* Exercise description *
Every line holding the word "deviations" should be copied from the material.

* Extracted material *
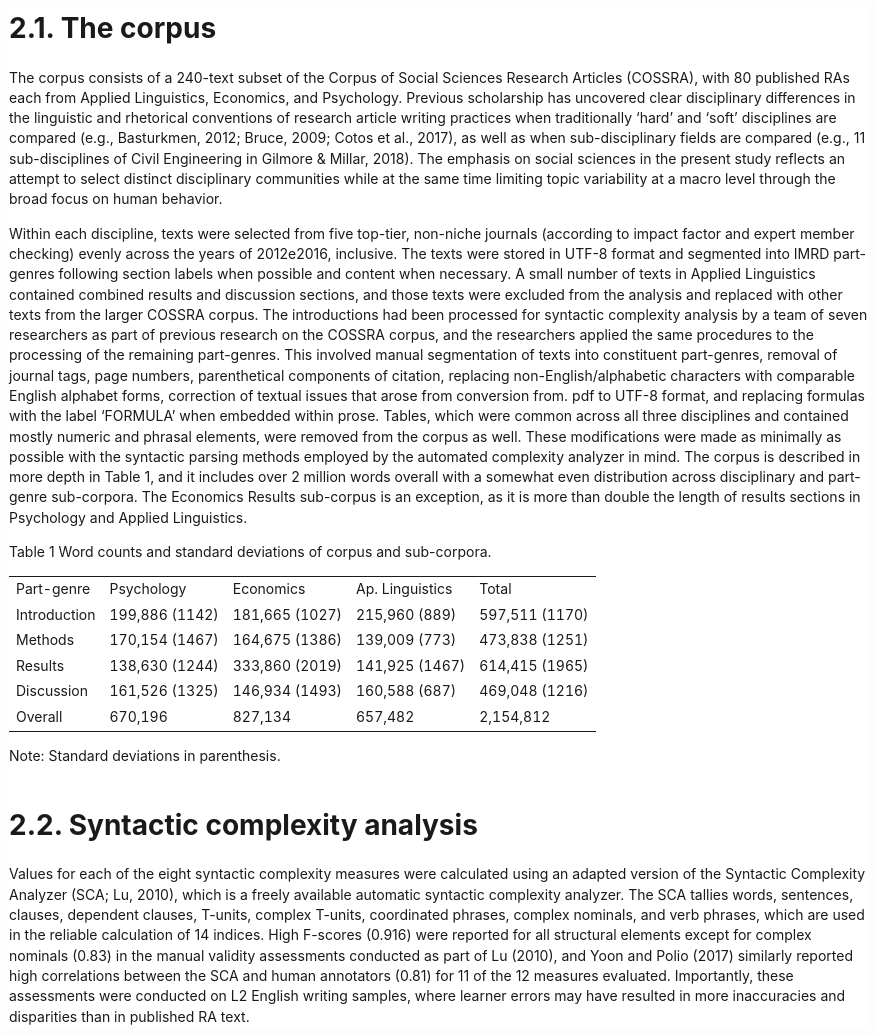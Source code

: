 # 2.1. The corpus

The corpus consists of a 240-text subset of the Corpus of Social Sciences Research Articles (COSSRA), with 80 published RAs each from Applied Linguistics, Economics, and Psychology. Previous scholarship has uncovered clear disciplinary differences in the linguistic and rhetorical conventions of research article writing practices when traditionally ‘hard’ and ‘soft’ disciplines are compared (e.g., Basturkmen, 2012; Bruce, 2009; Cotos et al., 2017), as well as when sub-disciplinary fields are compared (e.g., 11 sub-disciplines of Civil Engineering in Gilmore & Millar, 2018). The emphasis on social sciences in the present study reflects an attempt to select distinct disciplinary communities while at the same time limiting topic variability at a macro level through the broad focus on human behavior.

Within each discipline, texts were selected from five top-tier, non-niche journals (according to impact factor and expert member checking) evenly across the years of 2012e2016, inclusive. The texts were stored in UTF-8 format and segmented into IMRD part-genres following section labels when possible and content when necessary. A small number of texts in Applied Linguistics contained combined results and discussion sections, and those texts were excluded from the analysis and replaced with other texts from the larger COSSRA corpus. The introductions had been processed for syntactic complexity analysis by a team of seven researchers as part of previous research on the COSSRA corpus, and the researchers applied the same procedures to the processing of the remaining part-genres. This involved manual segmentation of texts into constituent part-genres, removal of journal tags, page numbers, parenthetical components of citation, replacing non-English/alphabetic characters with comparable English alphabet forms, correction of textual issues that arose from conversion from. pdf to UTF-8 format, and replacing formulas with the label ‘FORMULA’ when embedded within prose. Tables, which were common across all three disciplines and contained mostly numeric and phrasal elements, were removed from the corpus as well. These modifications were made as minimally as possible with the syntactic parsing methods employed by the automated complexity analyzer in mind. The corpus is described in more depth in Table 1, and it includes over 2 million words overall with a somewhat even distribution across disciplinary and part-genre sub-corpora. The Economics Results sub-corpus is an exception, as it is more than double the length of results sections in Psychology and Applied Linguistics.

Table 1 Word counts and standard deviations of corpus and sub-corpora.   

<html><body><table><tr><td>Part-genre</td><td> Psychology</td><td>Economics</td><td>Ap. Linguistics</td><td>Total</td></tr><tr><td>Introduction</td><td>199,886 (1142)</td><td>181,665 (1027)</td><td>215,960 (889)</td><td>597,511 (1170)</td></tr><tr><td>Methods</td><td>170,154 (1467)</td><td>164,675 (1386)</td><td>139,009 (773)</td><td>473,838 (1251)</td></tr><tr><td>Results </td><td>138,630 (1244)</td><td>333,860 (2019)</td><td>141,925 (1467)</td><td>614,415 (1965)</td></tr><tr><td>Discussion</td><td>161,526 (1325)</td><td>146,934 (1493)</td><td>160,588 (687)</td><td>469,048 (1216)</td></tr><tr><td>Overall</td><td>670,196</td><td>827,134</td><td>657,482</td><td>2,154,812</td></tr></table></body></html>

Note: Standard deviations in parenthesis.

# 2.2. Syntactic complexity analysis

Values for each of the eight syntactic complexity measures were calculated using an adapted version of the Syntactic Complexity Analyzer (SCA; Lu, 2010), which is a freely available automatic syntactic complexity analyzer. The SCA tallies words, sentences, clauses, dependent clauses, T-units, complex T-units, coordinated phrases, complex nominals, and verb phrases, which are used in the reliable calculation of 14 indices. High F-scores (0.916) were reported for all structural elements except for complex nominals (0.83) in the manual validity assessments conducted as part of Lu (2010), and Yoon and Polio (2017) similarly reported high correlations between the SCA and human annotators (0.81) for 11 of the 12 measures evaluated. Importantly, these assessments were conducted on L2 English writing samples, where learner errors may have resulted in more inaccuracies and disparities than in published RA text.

* Exercise result *
Table 1 Word counts and standard deviations of corpus and sub-corpora.   
Note: Standard deviations in parenthesis.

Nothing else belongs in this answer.